→ TASK ITEM
Below are the entries; count how many lines contain the word "workspaceSchemaManager" and reply with that number alone.

→ SOURCE MATERIAL
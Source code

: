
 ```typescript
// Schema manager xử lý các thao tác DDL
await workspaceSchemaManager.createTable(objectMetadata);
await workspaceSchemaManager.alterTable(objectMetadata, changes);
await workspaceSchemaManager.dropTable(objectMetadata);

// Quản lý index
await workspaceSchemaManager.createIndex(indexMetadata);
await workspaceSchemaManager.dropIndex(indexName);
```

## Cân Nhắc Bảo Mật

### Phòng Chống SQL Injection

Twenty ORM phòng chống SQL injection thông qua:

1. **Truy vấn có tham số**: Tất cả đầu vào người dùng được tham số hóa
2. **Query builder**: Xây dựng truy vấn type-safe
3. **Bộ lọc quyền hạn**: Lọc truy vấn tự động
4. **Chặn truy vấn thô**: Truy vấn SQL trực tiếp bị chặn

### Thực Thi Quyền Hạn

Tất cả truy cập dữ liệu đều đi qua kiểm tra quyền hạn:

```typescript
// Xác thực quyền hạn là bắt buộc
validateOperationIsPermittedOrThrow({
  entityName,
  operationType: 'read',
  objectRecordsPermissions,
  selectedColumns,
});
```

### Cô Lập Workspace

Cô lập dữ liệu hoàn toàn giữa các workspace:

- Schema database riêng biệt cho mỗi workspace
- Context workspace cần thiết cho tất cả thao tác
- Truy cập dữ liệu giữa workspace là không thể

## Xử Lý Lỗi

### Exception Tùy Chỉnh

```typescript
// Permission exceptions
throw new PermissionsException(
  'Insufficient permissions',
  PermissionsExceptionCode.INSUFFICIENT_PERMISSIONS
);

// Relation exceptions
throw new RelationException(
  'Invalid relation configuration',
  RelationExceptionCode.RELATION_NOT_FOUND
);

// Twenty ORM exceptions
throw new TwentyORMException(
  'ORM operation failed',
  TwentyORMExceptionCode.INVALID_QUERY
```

→ ANSWER TO THE EXERCISE
5